For every line in the records that has the word "similarities", make a copy.

Stored data entries:
----------

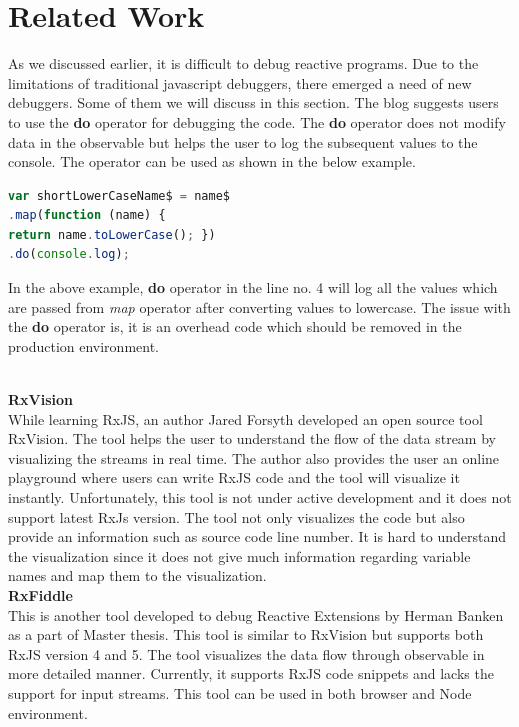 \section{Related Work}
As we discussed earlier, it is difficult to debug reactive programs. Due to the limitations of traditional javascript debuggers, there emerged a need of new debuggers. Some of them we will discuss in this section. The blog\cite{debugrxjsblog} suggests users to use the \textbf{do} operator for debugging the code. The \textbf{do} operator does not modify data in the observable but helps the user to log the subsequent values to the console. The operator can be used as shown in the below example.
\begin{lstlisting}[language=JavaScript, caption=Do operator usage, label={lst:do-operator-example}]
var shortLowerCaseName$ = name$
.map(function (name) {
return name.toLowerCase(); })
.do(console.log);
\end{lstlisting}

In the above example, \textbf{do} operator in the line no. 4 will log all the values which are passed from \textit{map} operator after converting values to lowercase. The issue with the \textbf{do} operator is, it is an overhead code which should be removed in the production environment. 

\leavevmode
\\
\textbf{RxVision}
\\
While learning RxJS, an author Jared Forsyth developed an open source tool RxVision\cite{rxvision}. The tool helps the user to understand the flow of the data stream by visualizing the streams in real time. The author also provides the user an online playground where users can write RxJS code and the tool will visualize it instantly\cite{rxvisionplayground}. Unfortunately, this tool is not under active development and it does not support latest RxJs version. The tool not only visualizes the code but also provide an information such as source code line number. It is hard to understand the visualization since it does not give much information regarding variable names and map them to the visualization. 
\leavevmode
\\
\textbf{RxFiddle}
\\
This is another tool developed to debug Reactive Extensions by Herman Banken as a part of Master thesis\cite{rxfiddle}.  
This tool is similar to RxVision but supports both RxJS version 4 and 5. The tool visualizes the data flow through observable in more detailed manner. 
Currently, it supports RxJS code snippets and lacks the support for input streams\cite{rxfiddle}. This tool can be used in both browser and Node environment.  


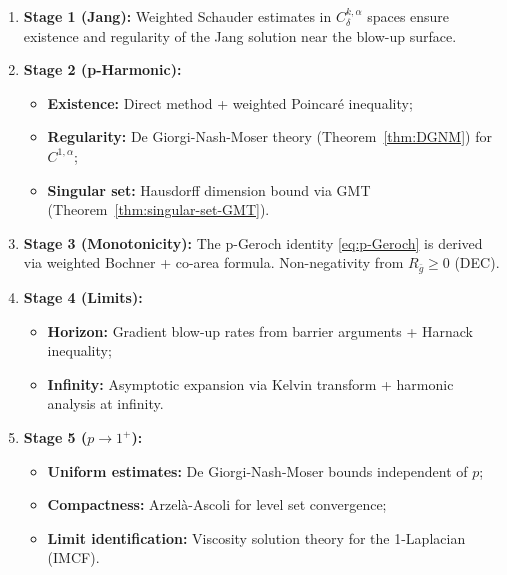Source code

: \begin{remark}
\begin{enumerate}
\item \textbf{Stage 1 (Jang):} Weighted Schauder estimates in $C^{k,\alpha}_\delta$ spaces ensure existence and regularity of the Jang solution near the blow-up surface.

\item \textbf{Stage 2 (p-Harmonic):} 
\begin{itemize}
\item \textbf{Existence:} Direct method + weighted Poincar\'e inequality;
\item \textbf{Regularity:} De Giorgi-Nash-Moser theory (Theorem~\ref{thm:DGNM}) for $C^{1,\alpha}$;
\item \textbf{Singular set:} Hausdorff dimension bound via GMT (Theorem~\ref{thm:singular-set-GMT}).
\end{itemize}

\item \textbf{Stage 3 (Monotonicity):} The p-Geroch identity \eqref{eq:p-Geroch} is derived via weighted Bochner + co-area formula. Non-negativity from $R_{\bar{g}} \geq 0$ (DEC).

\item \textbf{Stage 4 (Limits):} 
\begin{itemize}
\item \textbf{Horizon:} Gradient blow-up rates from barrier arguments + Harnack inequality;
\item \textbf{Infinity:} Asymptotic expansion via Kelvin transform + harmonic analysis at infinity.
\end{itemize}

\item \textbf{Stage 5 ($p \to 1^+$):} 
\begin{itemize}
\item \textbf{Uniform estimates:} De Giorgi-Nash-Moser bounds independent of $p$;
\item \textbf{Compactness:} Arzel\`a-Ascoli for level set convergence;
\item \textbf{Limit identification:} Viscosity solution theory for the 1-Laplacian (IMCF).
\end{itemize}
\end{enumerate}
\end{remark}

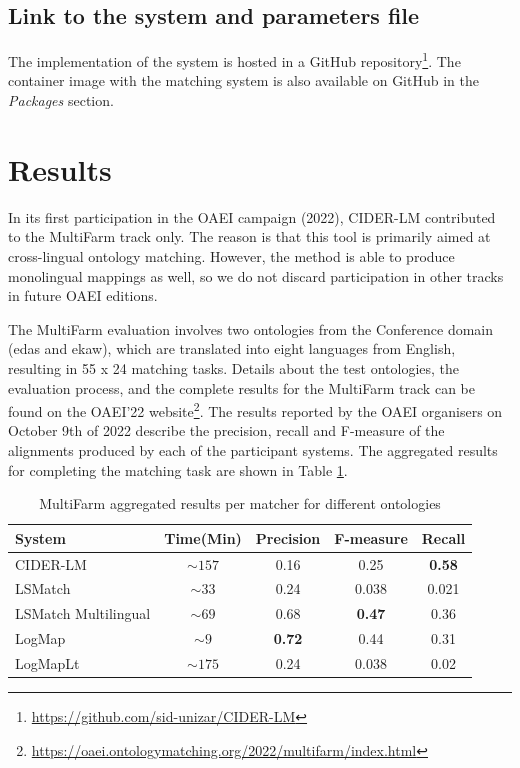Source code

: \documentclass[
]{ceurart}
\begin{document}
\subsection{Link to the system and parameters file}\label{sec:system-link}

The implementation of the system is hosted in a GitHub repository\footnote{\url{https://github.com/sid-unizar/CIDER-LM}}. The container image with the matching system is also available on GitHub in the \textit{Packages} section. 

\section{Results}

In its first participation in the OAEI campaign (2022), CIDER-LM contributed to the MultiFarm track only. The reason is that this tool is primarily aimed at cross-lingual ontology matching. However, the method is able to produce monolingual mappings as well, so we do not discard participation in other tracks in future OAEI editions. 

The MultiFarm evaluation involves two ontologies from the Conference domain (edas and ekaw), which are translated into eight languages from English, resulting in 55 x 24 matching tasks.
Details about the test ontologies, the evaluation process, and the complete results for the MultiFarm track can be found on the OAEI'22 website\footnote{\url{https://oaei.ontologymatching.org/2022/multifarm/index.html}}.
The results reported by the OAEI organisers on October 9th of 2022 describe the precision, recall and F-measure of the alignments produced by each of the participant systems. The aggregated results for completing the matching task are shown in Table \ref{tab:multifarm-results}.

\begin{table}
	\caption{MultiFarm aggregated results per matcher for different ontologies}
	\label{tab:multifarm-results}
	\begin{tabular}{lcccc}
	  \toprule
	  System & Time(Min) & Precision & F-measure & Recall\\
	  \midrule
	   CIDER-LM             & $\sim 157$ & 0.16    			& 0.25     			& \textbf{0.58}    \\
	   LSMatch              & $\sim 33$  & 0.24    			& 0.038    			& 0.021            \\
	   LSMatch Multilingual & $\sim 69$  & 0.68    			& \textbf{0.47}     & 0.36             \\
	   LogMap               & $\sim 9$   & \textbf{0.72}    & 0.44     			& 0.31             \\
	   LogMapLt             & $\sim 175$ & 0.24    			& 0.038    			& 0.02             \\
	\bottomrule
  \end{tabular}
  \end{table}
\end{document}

----------

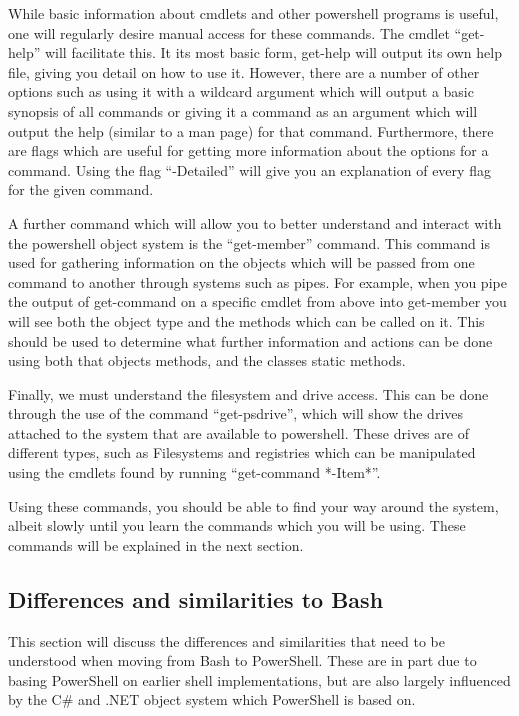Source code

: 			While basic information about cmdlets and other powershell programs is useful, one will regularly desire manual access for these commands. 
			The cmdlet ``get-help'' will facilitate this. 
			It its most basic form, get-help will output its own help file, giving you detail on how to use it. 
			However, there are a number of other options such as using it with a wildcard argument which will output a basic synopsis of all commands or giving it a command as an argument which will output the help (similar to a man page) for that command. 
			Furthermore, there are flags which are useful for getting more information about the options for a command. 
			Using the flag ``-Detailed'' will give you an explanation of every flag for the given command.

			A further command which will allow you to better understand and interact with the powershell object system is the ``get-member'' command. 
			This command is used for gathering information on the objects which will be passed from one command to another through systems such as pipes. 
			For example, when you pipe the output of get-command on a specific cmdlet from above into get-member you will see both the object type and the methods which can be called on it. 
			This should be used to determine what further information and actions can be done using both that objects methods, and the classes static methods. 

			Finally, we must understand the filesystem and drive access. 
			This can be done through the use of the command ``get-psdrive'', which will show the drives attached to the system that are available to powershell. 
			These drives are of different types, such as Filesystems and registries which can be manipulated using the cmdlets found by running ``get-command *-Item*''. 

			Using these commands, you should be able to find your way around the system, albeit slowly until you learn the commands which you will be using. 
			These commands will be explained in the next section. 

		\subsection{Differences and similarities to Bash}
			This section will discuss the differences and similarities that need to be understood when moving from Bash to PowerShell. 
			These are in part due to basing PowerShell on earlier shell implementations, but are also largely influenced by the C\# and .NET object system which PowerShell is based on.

----------

Task response:
		\subsection{Differences and similarities to Bash}
			This section will discuss the differences and similarities that need to be understood when moving from Bash to PowerShell. 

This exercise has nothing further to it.